▶ [TRY IT]: This task calls for the complete listing below, reproduced exactly.
★ ★ ★
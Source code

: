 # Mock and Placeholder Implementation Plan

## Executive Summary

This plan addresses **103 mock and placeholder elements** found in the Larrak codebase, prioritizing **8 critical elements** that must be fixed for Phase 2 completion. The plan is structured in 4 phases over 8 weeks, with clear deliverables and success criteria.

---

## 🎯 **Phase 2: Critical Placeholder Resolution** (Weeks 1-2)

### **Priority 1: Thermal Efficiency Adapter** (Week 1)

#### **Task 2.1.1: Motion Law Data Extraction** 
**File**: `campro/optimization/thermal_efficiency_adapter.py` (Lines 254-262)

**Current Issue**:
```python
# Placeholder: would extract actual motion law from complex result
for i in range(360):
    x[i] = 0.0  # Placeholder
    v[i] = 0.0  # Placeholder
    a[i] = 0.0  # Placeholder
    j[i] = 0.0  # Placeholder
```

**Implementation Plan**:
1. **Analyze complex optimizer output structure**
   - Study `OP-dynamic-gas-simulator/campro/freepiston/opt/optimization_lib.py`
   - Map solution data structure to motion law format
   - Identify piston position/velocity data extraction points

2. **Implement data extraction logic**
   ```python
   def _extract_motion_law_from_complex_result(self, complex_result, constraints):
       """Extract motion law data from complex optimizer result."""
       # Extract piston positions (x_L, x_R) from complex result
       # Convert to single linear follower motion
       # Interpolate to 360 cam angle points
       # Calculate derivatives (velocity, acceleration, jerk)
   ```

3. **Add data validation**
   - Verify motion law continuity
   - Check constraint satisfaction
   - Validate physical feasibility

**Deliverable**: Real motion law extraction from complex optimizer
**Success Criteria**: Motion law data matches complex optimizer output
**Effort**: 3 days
★ ★ ★
▶ [ANSWER TO THE EXERCISE]:
Source code

: # Mock and Placeholder Implementation Plan

## Executive Summary

This plan addresses **103 mock and placeholder elements** found in the Larrak codebase, prioritizing **8 critical elements** that must be fixed for Phase 2 completion. The plan is structured in 4 phases over 8 weeks, with clear deliverables and success criteria.

---

## 🎯 **Phase 2: Critical Placeholder Resolution** (Weeks 1-2)

### **Priority 1: Thermal Efficiency Adapter** (Week 1)

#### **Task 2.1.1: Motion Law Data Extraction** 
**File**: `campro/optimization/thermal_efficiency_adapter.py` (Lines 254-262)

**Current Issue**:
```python
# Placeholder: would extract actual motion law from complex result
for i in range(360):
    x[i] = 0.0  # Placeholder
    v[i] = 0.0  # Placeholder
    a[i] = 0.0  # Placeholder
    j[i] = 0.0  # Placeholder
```

**Implementation Plan**:
1. **Analyze complex optimizer output structure**
   - Study `OP-dynamic-gas-simulator/campro/freepiston/opt/optimization_lib.py`
   - Map solution data structure to motion law format
   - Identify piston position/velocity data extraction points

2. **Implement data extraction logic**
   ```python
   def _extract_motion_law_from_complex_result(self, complex_result, constraints):
       """Extract motion law data from complex optimizer result."""
       # Extract piston positions (x_L, x_R) from complex result
       # Convert to single linear follower motion
       # Interpolate to 360 cam angle points
       # Calculate derivatives (velocity, acceleration, jerk)
   ```

3. **Add data validation**
   - Verify motion law continuity
   - Check constraint satisfaction
   - Validate physical feasibility

**Deliverable**: Real motion law extraction from complex optimizer
**Success Criteria**: Motion law data matches complex optimizer output
**Effort**: 3 days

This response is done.